• About this task:
Given the records below, would you repeat exactly the lines that begin at the one containing "런타임에서 동적 메모리" and end at the one containing "1개가 함께 생성됩니다.", inclusive?

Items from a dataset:
====
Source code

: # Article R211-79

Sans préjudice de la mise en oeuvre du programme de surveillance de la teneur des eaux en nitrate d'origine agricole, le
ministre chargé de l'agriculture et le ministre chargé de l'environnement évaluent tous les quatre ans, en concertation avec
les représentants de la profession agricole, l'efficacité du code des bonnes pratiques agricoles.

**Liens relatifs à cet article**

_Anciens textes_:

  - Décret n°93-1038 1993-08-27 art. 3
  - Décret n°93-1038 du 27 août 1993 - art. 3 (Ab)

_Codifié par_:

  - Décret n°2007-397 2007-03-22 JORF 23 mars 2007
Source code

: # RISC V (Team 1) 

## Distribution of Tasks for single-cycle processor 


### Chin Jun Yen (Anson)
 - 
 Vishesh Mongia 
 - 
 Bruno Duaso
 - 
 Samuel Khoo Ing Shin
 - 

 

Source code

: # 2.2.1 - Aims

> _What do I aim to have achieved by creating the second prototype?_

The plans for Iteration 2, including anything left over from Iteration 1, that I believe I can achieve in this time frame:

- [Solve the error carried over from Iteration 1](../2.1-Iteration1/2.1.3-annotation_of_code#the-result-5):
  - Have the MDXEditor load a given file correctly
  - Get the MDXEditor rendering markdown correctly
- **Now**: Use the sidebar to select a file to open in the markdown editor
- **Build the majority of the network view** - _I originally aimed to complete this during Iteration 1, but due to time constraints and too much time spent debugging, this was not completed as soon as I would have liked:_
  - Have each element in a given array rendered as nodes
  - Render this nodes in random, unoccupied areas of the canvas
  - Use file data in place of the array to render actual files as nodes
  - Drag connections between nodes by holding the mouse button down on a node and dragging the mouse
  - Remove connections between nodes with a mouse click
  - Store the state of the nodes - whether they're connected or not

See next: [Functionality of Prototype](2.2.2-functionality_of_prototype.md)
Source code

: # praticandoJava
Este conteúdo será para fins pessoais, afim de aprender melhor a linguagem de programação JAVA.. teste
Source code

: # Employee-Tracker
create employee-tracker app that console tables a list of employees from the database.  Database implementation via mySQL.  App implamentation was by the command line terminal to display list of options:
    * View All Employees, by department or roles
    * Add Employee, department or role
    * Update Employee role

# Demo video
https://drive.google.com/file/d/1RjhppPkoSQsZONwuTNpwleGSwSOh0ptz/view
====
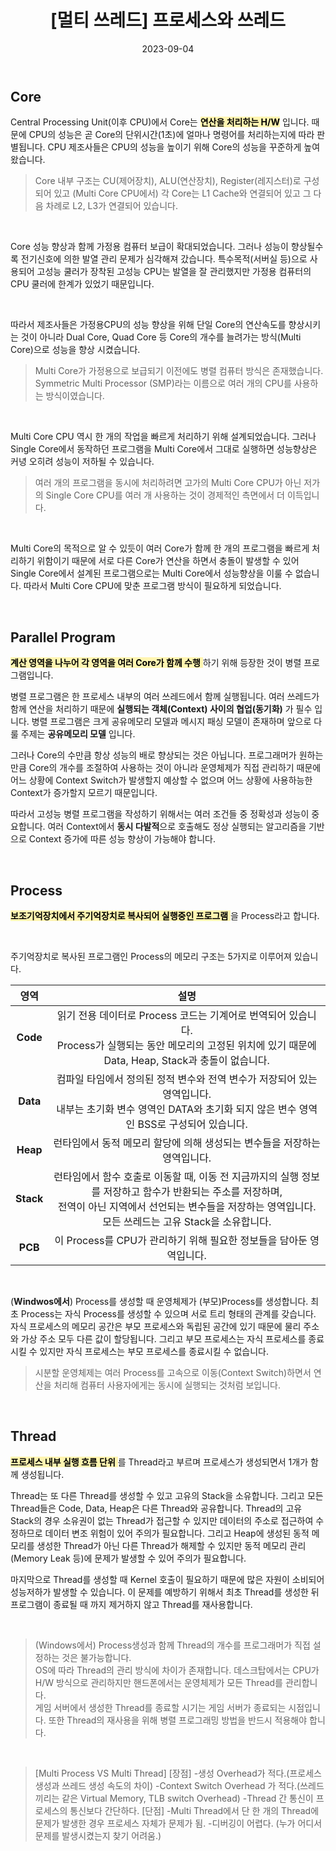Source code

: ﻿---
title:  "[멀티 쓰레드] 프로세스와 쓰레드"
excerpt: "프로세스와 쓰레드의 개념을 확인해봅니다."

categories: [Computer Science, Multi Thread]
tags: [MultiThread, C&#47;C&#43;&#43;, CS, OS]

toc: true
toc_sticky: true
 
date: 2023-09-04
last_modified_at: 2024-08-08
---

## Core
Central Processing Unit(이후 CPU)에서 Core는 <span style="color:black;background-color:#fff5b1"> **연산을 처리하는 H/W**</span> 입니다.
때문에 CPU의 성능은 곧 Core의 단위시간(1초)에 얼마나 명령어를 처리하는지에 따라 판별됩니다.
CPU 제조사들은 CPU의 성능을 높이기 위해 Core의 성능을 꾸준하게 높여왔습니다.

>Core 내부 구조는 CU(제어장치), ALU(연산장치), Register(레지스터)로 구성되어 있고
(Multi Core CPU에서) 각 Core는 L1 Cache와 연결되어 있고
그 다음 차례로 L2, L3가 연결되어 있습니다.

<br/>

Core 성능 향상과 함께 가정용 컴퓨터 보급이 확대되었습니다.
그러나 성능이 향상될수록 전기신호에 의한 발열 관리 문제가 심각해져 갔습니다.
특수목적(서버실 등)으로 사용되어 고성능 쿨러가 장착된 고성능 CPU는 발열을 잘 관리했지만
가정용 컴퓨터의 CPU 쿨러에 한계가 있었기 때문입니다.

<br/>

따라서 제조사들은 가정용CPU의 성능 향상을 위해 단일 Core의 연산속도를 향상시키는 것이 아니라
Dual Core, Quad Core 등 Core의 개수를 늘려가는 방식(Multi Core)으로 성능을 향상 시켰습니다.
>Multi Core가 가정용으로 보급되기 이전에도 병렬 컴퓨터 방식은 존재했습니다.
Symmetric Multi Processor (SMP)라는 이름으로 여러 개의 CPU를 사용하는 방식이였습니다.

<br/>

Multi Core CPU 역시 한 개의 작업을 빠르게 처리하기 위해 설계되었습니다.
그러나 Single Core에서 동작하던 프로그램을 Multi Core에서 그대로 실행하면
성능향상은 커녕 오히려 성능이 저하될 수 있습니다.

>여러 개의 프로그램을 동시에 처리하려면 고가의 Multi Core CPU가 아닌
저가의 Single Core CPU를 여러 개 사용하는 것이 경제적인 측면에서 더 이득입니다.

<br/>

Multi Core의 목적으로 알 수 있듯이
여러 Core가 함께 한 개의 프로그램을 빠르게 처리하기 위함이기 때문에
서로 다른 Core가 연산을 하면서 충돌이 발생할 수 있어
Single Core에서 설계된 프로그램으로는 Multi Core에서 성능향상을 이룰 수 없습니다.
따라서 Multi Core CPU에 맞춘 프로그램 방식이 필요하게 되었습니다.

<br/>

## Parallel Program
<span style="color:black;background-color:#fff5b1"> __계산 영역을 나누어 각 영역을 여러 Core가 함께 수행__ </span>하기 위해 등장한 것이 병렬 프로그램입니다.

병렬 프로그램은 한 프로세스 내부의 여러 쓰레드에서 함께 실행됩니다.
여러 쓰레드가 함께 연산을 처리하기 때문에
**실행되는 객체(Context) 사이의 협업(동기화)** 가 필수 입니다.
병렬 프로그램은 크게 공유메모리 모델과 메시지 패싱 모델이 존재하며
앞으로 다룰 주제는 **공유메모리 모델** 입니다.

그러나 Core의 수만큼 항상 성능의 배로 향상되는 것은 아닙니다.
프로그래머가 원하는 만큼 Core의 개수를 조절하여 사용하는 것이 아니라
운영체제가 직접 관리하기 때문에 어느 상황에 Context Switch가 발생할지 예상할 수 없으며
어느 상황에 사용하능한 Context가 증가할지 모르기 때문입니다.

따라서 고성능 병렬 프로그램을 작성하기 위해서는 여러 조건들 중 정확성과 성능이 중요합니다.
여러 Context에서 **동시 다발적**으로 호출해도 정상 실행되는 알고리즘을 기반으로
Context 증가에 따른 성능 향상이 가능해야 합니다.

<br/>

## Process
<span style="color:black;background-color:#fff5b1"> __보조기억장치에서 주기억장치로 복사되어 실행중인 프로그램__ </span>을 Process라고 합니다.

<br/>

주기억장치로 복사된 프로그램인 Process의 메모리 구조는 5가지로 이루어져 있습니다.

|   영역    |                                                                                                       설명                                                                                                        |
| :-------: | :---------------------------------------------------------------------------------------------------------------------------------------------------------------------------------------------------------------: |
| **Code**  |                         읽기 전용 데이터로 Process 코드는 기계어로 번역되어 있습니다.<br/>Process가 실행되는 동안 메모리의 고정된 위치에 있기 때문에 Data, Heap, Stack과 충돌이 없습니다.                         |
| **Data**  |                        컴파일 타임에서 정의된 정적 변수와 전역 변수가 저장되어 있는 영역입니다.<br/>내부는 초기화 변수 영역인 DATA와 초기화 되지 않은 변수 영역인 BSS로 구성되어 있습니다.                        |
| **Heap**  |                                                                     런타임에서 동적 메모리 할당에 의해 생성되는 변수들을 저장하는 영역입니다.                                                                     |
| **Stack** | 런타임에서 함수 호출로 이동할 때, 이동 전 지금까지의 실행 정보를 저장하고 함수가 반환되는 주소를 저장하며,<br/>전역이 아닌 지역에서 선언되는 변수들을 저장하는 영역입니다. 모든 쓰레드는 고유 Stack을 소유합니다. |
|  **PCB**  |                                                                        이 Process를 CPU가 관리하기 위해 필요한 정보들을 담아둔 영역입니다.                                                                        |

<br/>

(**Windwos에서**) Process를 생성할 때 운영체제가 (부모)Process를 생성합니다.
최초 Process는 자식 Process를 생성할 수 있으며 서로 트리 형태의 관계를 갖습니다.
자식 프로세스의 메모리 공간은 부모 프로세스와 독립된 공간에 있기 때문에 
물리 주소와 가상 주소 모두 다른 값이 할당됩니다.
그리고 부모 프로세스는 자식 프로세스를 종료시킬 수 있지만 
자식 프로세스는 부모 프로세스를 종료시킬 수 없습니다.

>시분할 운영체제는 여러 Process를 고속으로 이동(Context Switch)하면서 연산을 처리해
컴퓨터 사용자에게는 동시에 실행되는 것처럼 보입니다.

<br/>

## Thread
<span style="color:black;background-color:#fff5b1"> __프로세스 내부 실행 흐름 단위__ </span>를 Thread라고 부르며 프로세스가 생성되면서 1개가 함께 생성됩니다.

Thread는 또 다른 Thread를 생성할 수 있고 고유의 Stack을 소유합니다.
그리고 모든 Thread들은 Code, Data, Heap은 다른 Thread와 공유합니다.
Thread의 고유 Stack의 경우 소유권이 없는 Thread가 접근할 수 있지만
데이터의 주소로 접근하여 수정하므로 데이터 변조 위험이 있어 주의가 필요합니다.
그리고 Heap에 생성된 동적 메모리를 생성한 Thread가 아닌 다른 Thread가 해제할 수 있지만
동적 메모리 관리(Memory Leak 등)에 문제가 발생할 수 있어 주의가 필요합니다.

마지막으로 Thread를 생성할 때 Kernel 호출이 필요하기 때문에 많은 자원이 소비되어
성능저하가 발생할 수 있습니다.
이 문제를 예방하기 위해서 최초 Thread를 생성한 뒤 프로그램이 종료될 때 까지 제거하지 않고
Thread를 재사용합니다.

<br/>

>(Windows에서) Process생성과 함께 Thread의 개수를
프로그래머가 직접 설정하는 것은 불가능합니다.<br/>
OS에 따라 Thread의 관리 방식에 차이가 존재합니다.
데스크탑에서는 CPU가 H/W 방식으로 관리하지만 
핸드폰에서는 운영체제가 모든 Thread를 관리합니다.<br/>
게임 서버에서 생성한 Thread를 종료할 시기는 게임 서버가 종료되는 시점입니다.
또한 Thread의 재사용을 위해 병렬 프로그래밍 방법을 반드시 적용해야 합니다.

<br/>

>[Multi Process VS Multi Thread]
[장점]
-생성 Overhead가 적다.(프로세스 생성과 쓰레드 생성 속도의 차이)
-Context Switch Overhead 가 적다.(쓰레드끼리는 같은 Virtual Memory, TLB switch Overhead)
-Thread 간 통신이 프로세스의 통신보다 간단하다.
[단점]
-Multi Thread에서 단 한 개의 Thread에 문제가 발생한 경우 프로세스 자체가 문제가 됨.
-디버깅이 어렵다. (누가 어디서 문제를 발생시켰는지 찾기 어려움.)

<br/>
====
• Expected output:
| **Heap**  |                                                                     런타임에서 동적 메모리 할당에 의해 생성되는 변수들을 저장하는 영역입니다.                                                                     |
| **Stack** | 런타임에서 함수 호출로 이동할 때, 이동 전 지금까지의 실행 정보를 저장하고 함수가 반환되는 주소를 저장하며,<br/>전역이 아닌 지역에서 선언되는 변수들을 저장하는 영역입니다. 모든 쓰레드는 고유 Stack을 소유합니다. |
|  **PCB**  |                                                                        이 Process를 CPU가 관리하기 위해 필요한 정보들을 담아둔 영역입니다.                                                                        |

<br/>

(**Windwos에서**) Process를 생성할 때 운영체제가 (부모)Process를 생성합니다.
최초 Process는 자식 Process를 생성할 수 있으며 서로 트리 형태의 관계를 갖습니다.
자식 프로세스의 메모리 공간은 부모 프로세스와 독립된 공간에 있기 때문에 
물리 주소와 가상 주소 모두 다른 값이 할당됩니다.
그리고 부모 프로세스는 자식 프로세스를 종료시킬 수 있지만 
자식 프로세스는 부모 프로세스를 종료시킬 수 없습니다.

>시분할 운영체제는 여러 Process를 고속으로 이동(Context Switch)하면서 연산을 처리해
컴퓨터 사용자에게는 동시에 실행되는 것처럼 보입니다.

<br/>

## Thread
<span style="color:black;background-color:#fff5b1"> __프로세스 내부 실행 흐름 단위__ </span>를 Thread라고 부르며 프로세스가 생성되면서 1개가 함께 생성됩니다.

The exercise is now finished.